May 20, 2010

Normalcy on the Horizon in Smoldering Bangkok

by Jocelyn Gecker

Soldiers collecting identification cards of protestors who were  cleared from their camps in downtown Bangkok on Thursday. (AP Photo)

Soldiers collecting identification cards of protestors who were cleared from their camps in downtown Bangkok on Thursday. (AP Photo)

Normalcy on the Horizon in Smoldering Bangkok

Bangkok. The Thai government declared on Thursday it had mostly quelled 10 weeks of violent protests in the capital as buildings still smoldered, troops rooted out small pockets of resistance and residents attempted to return to normal life.

But a curfew was extended in Bangkok and 23 other provinces for three more days. Troops and die-hard antigovernment protesters exchanged sporadic fire in parts of the city after the military operation the day before cleared most of a protest encampment in the center of the capital, leaving 15 dead and 96 wounded.

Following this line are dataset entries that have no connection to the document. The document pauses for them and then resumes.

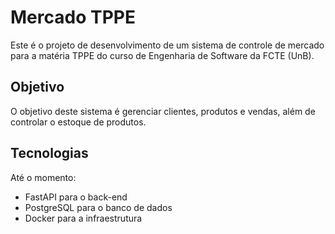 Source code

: # Mercado TPPE

Este é o projeto de desenvolvimento de um sistema de controle de mercado para a matéria TPPE do curso de Engenharia de Software da FCTE (UnB).

## Objetivo

O objetivo deste sistema é gerenciar clientes, produtos e vendas, além de controlar o estoque de produtos.

## Tecnologias

Até o momento:
- FastAPI para o back-end
- PostgreSQL para o banco de dados
- Docker para a infraestrutura
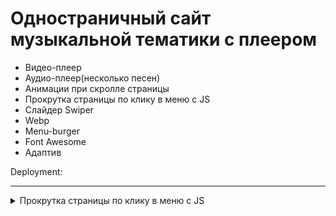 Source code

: # Одностраничный сайт музыкальной тематики с плеером

* Видео-плеер
* Аудио-плеер(несколько песен)
* Анимации при скролле страницы
* Прокрутка страницы по клику в меню с JS
* Слайдер Swiper
* Webp
* Menu-burger
* Font Awesome
* Адаптив

Deployment:

_____________________

<details>
  <summary>Прокрутка страницы по клику в меню с JS</summary>
Задаем пунктам меню атрибут "data-goto", равный классу блока к кот. необходима прокрутка.
На каждый пункт прослушка нажатия: получаем элемент к кот. нужна прокрутка, высчитываем сколько до него px,
и используем метод window.scrollTo().
При нажатии в меню-бургере перед действиями, закрываем его.
    
</details>
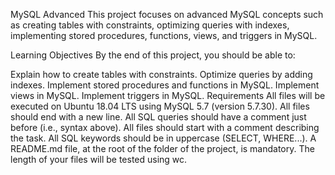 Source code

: 
MySQL Advanced
This project focuses on advanced MySQL concepts such as creating tables with constraints, optimizing queries with indexes, implementing stored procedures, functions, views, and triggers in MySQL.

Learning Objectives
By the end of this project, you should be able to:

Explain how to create tables with constraints.
Optimize queries by adding indexes.
Implement stored procedures and functions in MySQL.
Implement views in MySQL.
Implement triggers in MySQL.
Requirements
All files will be executed on Ubuntu 18.04 LTS using MySQL 5.7 (version 5.7.30).
All files should end with a new line.
All SQL queries should have a comment just before (i.e., syntax above).
All files should start with a comment describing the task.
All SQL keywords should be in uppercase (SELECT, WHERE...).
A README.md file, at the root of the folder of the project, is mandatory.
The length of your files will be tested using wc.
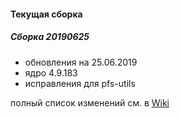 
#### Текущая сборка
##### Сборка 20190625

* обновления на 25.06.2019
* ядро 4.9.183
* исправления для pfs-utils


полный список изменений см. в [Wiki](https://github.com/magos-linux/magos-linux/wiki/История)
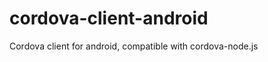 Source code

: cordova-client-android
======================

Cordova client for android, compatible with cordova-node.js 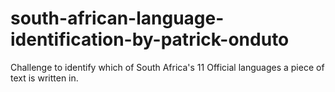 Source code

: # south-african-language-identification-by-patrick-onduto
 Challenge to identify which of South Africa's 11 Official languages a piece of text is written in.

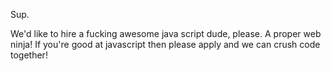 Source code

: Sup.

We'd like to hire a fucking awesome java script dude, please. A proper web ninja!
If you're good at javascript then please apply and we can crush code together! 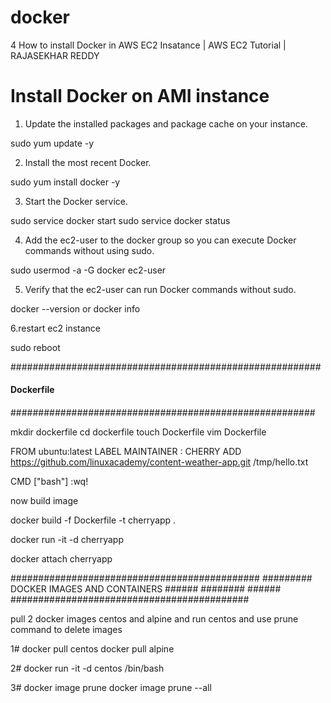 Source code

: # docker


4 How to install Docker in AWS EC2 Insatance | AWS EC2 Tutorial | RAJASEKHAR REDDY


Install Docker on AMI instance
=================================
1. Update the installed packages and package cache on your instance.

sudo yum update -y

2. Install the most recent Docker.

sudo yum install docker -y

3. Start the Docker service.

sudo service docker start
sudo service docker status

4. Add the ec2-user to the docker group so you can execute Docker commands without using sudo.

sudo usermod -a -G docker ec2-user

5. Verify that the ec2-user can run Docker commands without sudo.

docker  --version or docker info

6.restart ec2 instance

sudo reboot





########################################################
####    Dockerfile                              ######
####                                            #######
#######################################################

mkdir dockerfile
cd dockerfile
touch Dockerfile
vim Dockerfile

FROM ubuntu:latest
LABEL MAINTAINER : CHERRY
ADD  https://github.com/linuxacademy/content-weather-app.git  /tmp/hello.txt

CMD ["bash"]
:wq!


now build image

docker build -f Dockerfile -t cherryapp .

docker run -it -d cherryapp

docker attach cherryapp







#############################################
######### DOCKER IMAGES AND CONTAINERS ######
########                               ######
###########################################





pull 2 docker images centos and alpine and run centos and use prune command to delete images


1#   docker pull centos
     docker pull alpine
     
2#   docker run -it -d centos /bin/bash

3#   docker image prune 
     docker image prune --all


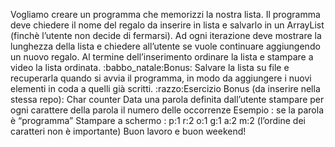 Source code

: Vogliamo creare un programma che memorizzi la nostra lista. Il programma deve chiedere il nome del regalo da inserire in lista e salvarlo in un ArrayList (finchè l’utente non decide di fermarsi).
Ad ogni iterazione deve mostrare la lunghezza della lista e chiedere all’utente se vuole continuare aggiungendo un nuovo regalo.
Al termine dell’inserimento ordinare la lista e stampare a video la lista ordinata.
:babbo_natale:Bonus: Salvare la lista su file e recuperarla quando si avvia il programma, in modo da aggiungere i nuovi elementi in coda a quelli già scritti.
:razzo:Esercizio Bonus (da inserire nella stessa repo): Char counter
Data una parola definita dall’utente stampare per ogni carattere della parola il numero delle occorrenze
Esempio : se la parola è “programma” Stampare a schermo :
p:1
r:2
o:1
g:1
a:2
m:2
(l’ordine dei caratteri non è importante)
Buon lavoro e buon weekend!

A special police unit on Thursday led more than 1,000 people — many of them women and children — away from a Buddhist temple in the heart of the former Red Shirt protest zone. Six bodies were found on its grounds.

The police had the approval of the temple’s abbot, but many of the women feared they would be jailed or abused by police and cried or clung to each other as they were led out. Others remained defiant.

“We won. We won. The Red Shirts will rise again,” one woman shouted.

Three more Red Shirt leaders surrendered to authorities on Thursday. Five leaders gave themselves up the day before and were flown to a military camp south of Bangkok for interrogation.

“I’d like to ask all sides to calm down and talk with each other in a peaceful manner,” said Veera Musikapong after being taken into custody Thursday. “We cannot create democracy with anger.”

Army spokesman Col. Sansern Kawekamnerd said the situation in the capital was mostly under control.

But a branch of Siam City Bank was set afire, the first reported arson attack after 39 buildings were torched the day before. According to state-run television, a firefighter was shot and wounded on Thursday while trying to put out the flames at a shopping center.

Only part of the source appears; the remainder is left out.